Here’s the problem.  We couldn’t figure out how to manage the rise of the have-nots without the white people haves having to let go of all the goodies they had acquired by getting here first.  So we picked a man to be president who we thought would make sure that wouldn’t happen.  At least he could slow the process down.

I wish I hated America, so I could have a good belly laugh at all this.  But I don’t laugh at people falling down the stairs and I don’t laugh at people shooting themselves in the foot. And when you ask young people on the street who we fought the Revolutionary War with and they answer Russia, I don’t laugh, either.  Ignorance makes me sad.  That’s why I became a teacher, because I saw ordinary common ignorance as something that was fixable. 
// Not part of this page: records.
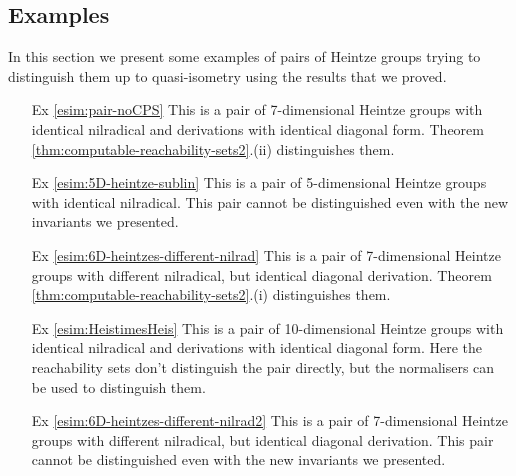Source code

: \documentclass[a4paper,12pt]{amsart}
\theoremstyle{plain}
\theoremstyle{definition}
\theoremstyle{plain}
\theoremstyle{remark}
\begin{document}
\subsection{Examples}

\label{sec:examples_heintze}

In this section we present some examples of pairs of Heintze groups
trying to distinguish them up to quasi-isometry
using the results that we proved. 
\begin{itemize}
	\item[Ex \ref{esim:pair-noCPS}] This is a pair of 7-dimensional Heintze groups with identical nilradical and derivations with identical diagonal form. Theorem \ref{thm:computable-reachability-sets2}.(ii) distinguishes them.
		\item[Ex \ref{esim:5D-heintze-sublin}] This is a pair of 5-dimensional Heintze groups with identical nilradical. This pair cannot be distinguished even with the new invariants we presented.
	\item[Ex \ref{esim:6D-heintzes-different-nilrad}] This is a pair of 7-dimensional Heintze groups with different nilradical, but identical diagonal derivation. Theorem \ref{thm:computable-reachability-sets2}.(i) distinguishes them.
	\item[Ex \ref{esim:HeistimesHeis}] 
	This is a pair of 10-dimensional Heintze groups with identical nilradical and derivations with identical diagonal form. Here the reachability sets don't distinguish the pair directly, but the normalisers can be used to distinguish them.
	\item[Ex \ref{esim:6D-heintzes-different-nilrad2}] This is a pair of 7-dimensional Heintze groups with different nilradical, but identical diagonal derivation. This pair cannot be distinguished even with the new invariants we presented.
\end{itemize}
\end{document}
Some kinds of ignorance, of course, I just can’t help myself.  Like watching Pat Robertson (may he live forever) with his predictions that hurricanes will hit the coast of North Carolina because there are lesbians running loose in California.  Or Jim Bakker urging his Christian flock to recycle his potato soup buckets into elimination buckets.  No kidding.  Have a look here

Putting Trump and his men in charge of the henhouse is that kind of ignorance.  We once taught kids to think logically.  "A is bigger than B.  B is bigger than C.  Therefore A is bigger than C."  Today it's "Politicians are all bad.  Trump's not a politician. Therefore, Trump is good."
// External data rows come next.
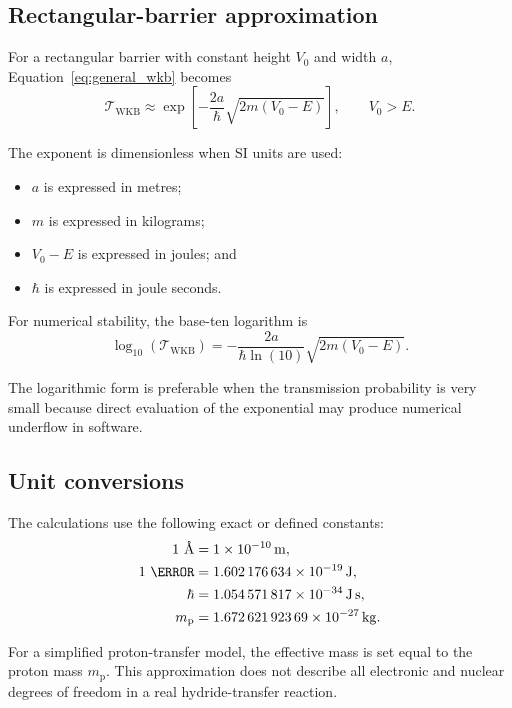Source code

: \documentclass[11pt,a4paper]{article}
\newcommand{\WKB}{\mathrm{WKB}}
\newcommand{\trans}{\mathcal{T}}
\newcommand{\angstromunit}{\text{\AA}}
\begin{document}
\subsection{Rectangular-barrier approximation}

For a rectangular barrier with constant height $V_0$ and width $a$,
Equation~\eqref{eq:general_wkb} becomes
\begin{equation}
\trans_{\WKB}
\approx
\exp\left[
-\frac{2a}{\hbar}
\sqrt{2m\left(V_0-E\right)}
\right],
\qquad V_0>E.
\label{eq:rectangular_wkb}
\end{equation}

The exponent is dimensionless when SI units are used:
\begin{itemize}[leftmargin=2em]
    \item $a$ is expressed in metres;
    \item $m$ is expressed in kilograms;
    \item $V_0-E$ is expressed in joules; and
    \item $\hbar$ is expressed in joule seconds.
\end{itemize}

For numerical stability, the base-ten logarithm is
\begin{equation}
\log_{10}\left(\trans_{\WKB}\right)
=
-\frac{2a}{\hbar\ln(10)}
\sqrt{2m\left(V_0-E\right)}.
\label{eq:log_wkb}
\end{equation}

The logarithmic form is preferable when the transmission probability is very
small because direct evaluation of the exponential may produce numerical
underflow in software.

\subsection{Unit conversions}

The calculations use the following exact or defined constants:
\begin{align}
1~\angstromunit
&=
\SI{1e-10}{\metre},\\
1~\electronvolt
&=
\SI{1.602176634e-19}{\joule},\\
\hbar
&=
\SI{1.054571817e-34}{\joule\second},\\
m_{\mathrm{p}}
&=
\SI{1.67262192369e-27}{\kilogram}.
\end{align}

For a simplified proton-transfer model, the effective mass is set equal to the
proton mass $m_{\mathrm{p}}$. This approximation does not describe all
electronic and nuclear degrees of freedom in a real hydride-transfer reaction.
\end{document}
Inner city schools are a mess.  The solution?  Logically, replace them with charter schools. Appoint a billionaire friend who has dedicated her life to destroying the public school system to head up the Department of Education.  Killing two birds with one stone.  She can dismantle the Department of Education at the same time.  What happens to the kids we can't fit into the charter schools?  Look, I can't fix everything.

Solve the “too big to fail” banking problem by appointing Steve Mnuchin, former executive at Goldman Sachs to Secretary of the Treasury.  It appears that Trump's promised "draining of the swamp" (getting rid of corrupt politicians) means putting the people that corrupted the politicians in the first place in his Cabinet, cutting out the middle man.  Logical.

I can't handle the news anymore.  Every morning it's another outrage.  The accumulation of corporatist millionaires (what am I saying - billionaires!) in the new ruling oligarchy known as Trump's cabinet.  This morning there was a petition being passed around from a friend of mine in New York protesting the need for New Yorkers to foot a million dollars a day so that Mrs. Trump and her son can stay in the tacky gold tower they're used to.  Wouldn't do to have to move to that dump on Pennsylvania Avenue in Washington, D.C.  Not when you can stick the sucker-taxpayers for the rent to stay where you are!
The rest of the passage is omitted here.